◆ EXERCISE INSTRUCTIONS
Return each line, exactly as given, from the one containing "Thu, 09 Sep 2021 21:04:58 GMT" through the end of the entries below, and skip the rest.

◆ SOURCE MATERIAL
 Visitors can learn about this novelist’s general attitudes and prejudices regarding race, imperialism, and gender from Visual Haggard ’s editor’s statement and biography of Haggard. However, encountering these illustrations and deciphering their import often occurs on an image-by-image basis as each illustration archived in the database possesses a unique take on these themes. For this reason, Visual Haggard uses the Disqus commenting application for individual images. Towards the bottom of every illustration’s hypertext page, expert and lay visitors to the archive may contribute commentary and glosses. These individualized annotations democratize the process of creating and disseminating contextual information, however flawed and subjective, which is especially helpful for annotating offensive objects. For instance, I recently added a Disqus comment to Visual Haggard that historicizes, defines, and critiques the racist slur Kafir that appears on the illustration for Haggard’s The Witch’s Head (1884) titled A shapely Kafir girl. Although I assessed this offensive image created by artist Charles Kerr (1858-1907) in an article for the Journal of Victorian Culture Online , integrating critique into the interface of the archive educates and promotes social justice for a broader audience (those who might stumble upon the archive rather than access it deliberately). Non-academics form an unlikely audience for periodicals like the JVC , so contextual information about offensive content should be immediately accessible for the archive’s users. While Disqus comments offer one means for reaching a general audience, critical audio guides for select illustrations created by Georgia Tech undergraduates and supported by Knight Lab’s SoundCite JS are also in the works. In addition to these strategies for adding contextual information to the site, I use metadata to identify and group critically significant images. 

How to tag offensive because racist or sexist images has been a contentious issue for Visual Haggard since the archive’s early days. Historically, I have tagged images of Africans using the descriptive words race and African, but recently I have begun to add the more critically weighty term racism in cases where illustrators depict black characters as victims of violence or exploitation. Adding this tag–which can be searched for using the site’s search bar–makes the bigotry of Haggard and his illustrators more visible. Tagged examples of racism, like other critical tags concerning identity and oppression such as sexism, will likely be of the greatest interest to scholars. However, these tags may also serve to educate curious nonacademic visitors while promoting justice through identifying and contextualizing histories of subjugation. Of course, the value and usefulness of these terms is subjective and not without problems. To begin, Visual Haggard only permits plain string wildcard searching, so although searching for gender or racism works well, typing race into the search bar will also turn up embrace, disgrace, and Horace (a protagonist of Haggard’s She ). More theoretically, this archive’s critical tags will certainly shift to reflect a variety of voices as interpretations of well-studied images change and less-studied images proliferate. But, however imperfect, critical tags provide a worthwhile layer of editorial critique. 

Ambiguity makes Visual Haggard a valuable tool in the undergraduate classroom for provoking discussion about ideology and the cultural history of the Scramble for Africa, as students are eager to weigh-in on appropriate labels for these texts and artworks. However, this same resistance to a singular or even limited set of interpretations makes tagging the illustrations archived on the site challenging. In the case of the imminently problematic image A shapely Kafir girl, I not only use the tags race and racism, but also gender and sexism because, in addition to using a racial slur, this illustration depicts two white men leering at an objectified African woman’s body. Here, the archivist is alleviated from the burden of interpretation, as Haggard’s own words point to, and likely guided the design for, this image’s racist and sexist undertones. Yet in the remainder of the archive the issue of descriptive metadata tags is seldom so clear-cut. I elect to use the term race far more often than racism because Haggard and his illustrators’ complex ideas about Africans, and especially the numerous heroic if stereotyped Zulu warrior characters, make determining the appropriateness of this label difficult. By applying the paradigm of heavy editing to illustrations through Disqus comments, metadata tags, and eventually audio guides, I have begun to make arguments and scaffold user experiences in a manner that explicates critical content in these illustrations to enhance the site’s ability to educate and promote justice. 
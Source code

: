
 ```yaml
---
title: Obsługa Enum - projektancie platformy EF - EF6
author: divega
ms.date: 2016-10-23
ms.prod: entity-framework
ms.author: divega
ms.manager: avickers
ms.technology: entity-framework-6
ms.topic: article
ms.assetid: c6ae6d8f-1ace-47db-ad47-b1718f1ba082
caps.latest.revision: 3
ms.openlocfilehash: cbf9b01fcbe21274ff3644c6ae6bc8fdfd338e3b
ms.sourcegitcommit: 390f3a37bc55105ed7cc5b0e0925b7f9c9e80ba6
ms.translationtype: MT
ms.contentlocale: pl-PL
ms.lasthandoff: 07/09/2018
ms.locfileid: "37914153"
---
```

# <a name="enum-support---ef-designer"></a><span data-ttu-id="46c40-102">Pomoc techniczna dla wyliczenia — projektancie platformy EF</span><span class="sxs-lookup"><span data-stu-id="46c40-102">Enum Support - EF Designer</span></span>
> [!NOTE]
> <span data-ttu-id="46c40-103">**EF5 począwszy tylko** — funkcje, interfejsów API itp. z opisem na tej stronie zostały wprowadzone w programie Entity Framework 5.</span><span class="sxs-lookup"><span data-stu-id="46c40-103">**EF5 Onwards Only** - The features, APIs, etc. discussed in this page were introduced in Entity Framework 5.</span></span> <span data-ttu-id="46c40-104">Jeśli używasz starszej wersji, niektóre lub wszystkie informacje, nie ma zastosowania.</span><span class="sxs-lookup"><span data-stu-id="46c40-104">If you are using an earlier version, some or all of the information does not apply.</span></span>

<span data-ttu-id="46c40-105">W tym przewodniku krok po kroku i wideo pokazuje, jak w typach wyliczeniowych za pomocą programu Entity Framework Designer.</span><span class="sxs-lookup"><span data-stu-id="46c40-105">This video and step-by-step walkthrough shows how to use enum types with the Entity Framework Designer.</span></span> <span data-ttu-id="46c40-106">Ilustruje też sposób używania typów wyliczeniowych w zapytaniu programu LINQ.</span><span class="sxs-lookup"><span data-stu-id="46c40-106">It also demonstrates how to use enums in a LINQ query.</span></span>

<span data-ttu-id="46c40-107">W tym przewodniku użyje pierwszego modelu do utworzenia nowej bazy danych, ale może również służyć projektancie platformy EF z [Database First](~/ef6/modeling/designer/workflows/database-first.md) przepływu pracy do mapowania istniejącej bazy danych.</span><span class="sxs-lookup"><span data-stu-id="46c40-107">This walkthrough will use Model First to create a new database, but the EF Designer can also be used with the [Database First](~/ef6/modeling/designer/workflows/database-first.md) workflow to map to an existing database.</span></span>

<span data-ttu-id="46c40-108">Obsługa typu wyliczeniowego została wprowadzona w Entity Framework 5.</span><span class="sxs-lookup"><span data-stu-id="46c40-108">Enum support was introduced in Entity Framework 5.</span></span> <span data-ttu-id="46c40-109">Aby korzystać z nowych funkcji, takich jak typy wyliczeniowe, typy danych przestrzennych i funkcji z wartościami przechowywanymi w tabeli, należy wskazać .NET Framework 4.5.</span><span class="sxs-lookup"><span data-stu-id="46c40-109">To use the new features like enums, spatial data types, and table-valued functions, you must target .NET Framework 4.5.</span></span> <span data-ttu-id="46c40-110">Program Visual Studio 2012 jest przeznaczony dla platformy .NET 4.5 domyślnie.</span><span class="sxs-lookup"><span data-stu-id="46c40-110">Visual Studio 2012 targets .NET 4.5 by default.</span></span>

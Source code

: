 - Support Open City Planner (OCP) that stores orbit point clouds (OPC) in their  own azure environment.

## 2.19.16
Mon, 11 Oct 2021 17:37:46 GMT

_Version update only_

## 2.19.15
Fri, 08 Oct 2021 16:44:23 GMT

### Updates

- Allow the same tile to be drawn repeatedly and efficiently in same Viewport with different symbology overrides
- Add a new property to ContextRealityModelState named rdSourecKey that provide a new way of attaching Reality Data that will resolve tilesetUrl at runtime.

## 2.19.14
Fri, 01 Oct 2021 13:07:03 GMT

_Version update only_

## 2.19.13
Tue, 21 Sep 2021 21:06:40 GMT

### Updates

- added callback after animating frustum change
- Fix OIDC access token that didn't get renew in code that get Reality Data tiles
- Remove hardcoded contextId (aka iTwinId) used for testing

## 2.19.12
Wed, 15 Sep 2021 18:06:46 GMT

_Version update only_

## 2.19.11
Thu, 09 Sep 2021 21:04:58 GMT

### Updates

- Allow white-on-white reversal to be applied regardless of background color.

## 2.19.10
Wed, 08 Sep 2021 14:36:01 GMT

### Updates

◆ THE ANSWER
Thu, 09 Sep 2021 21:04:58 GMT

### Updates

- Allow white-on-white reversal to be applied regardless of background color.

## 2.19.10
Wed, 08 Sep 2021 14:36:01 GMT

### Updates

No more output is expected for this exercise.